- Kilnamadoo is located in the United Kingdom Kilnamadoo
- Coordinates: 54°21′04″N 7°46′26″W﻿ / ﻿54.351°N 7.774°W

= Kilnamadoo =

Townland and archaeological site in Ireland

Kilnamadoo or Kilnamaddoo (from Irish Coill na Madadh 'wood of the dogs') is a townland in County Fermanagh, Northern Ireland. It is situated within the civil parish of the area of Boho, as well as Fermanagh and Omagh district.

The Coal Bog road travels through this townland and the adjacent townland of Drumacoorin. This is a traditional peat cutting area and in past times was the main highway between Lough MacNean and Lough Erne. The area is particularly notable for the remnants of a Neolithic settlement found in the coal bog. An impressive bronze spearhead was also found in this area and is now on display in the National Museum of Ireland.

== Neolithic site ==
On 25 May 1880, a local person known as Mr Bothwell was cutting his turf when he unearthed the ancient site.
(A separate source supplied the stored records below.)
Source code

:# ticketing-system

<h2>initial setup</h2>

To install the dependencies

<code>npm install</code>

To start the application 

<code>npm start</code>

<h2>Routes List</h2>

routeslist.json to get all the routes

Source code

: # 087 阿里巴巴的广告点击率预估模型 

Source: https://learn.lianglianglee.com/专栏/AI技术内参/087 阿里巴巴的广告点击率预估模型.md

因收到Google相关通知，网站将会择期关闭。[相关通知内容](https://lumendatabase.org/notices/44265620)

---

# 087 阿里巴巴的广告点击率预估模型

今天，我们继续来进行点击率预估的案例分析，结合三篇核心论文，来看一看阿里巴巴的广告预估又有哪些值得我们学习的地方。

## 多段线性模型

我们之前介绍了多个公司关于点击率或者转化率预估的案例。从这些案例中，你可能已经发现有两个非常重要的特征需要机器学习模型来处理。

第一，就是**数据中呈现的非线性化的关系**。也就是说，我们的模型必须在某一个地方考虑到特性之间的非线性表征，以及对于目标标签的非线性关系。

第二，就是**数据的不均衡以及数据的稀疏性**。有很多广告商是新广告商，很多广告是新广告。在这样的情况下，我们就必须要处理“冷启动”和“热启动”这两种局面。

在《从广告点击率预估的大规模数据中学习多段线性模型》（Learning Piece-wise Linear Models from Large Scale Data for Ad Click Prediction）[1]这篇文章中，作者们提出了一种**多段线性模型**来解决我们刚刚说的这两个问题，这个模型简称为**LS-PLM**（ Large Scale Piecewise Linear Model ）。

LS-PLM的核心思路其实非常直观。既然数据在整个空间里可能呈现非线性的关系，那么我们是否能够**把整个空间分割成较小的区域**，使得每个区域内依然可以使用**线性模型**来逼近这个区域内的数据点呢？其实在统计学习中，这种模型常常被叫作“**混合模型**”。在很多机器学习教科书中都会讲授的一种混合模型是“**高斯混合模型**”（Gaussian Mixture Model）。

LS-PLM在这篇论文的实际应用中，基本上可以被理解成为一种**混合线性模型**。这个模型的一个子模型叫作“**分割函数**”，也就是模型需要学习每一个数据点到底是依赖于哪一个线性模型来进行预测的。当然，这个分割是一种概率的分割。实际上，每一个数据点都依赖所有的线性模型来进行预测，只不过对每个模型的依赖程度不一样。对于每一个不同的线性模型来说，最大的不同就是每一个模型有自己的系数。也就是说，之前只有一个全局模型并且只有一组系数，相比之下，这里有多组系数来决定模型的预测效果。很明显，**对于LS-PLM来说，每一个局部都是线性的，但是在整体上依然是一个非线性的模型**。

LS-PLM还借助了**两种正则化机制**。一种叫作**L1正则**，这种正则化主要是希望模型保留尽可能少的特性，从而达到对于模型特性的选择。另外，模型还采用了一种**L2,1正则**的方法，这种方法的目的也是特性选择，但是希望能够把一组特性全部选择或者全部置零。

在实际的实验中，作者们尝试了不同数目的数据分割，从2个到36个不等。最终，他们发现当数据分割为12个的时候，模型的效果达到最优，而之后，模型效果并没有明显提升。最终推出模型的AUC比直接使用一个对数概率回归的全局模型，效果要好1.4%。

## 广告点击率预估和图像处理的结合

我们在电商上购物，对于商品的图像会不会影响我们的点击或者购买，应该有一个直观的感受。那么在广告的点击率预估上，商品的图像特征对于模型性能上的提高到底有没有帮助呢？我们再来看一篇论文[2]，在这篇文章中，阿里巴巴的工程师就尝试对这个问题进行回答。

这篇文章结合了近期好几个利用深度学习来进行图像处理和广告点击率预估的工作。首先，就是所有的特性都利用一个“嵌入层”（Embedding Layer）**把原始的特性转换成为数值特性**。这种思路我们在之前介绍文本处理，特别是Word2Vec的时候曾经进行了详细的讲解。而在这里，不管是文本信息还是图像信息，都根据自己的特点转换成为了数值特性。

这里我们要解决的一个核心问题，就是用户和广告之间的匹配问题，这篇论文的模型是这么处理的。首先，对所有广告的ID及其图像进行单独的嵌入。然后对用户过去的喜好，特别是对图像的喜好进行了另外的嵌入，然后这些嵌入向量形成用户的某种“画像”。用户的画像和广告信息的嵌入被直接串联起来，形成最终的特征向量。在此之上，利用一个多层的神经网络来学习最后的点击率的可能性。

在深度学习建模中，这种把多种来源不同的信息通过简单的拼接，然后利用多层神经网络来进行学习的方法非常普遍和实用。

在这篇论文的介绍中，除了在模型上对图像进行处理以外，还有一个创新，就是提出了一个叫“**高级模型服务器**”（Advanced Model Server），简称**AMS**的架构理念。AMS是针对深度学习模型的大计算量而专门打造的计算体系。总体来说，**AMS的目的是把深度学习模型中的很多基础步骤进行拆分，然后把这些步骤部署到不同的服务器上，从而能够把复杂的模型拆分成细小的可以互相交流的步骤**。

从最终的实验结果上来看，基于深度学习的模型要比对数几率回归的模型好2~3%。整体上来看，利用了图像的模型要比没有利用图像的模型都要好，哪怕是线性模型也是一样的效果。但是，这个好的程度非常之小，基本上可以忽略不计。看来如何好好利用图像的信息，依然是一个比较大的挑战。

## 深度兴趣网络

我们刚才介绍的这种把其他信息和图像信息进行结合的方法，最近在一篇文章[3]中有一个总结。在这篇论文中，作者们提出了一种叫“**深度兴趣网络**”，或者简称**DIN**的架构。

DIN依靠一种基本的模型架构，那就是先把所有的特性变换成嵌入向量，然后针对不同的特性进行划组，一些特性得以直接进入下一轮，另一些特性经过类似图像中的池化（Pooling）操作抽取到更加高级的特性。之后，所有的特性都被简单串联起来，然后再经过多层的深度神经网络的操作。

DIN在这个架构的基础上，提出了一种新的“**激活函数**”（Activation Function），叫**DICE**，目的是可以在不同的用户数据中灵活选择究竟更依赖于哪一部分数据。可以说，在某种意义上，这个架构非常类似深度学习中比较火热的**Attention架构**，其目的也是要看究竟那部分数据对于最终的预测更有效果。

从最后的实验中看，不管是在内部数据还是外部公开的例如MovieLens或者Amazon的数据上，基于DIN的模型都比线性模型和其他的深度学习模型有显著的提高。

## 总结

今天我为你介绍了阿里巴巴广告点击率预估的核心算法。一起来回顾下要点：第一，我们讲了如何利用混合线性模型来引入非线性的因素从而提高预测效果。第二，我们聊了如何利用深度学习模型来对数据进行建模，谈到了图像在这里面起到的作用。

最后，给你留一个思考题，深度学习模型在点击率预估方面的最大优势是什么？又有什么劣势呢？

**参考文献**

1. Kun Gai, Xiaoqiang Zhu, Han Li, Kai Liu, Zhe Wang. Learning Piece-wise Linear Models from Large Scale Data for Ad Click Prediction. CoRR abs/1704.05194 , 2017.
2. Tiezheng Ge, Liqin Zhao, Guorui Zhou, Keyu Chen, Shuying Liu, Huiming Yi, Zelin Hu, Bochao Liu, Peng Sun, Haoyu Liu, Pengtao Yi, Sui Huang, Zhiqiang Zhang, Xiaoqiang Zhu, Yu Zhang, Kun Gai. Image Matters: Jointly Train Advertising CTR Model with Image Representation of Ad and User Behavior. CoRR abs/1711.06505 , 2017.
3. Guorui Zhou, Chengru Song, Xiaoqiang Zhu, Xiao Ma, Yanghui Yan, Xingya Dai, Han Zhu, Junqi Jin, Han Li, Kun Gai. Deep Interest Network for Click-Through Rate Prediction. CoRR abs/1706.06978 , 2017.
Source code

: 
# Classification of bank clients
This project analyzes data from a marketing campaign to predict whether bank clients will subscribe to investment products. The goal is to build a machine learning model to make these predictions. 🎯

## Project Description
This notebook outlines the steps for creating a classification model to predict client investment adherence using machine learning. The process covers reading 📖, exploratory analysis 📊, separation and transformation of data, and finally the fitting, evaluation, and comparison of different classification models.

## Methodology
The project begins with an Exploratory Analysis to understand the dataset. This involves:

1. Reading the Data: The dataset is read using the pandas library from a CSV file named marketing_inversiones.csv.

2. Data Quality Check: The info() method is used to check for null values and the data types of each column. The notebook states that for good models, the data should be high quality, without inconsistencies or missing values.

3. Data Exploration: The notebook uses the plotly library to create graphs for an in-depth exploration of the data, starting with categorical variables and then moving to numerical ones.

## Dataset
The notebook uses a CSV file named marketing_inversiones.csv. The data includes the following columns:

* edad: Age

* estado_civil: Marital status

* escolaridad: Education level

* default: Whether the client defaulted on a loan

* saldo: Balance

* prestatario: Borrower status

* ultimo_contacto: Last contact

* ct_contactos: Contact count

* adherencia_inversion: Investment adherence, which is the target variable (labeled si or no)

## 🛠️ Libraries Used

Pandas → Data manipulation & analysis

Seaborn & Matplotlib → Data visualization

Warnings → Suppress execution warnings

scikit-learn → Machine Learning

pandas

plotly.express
He immediately sent for the archæologist Thomas Plunkett, who identified the remains as being a Neolithic settlement, situated on what was once an island or crannog in the midst of a body of water.

The dimensions of the crannog were 60 yd long and 14 yd wide. The settlement contained two oak wood huts, the larger measuring 11 ft 10 in square, and lay buried at least 21 ft, below the original surface of the bog. The huts themselves were dated at this time to approximately 4000 years old. The modern whereabouts of this settlement are now unknown, but artefacts from the site are retained in the National Museum of Ireland, including the handle of a stone axe.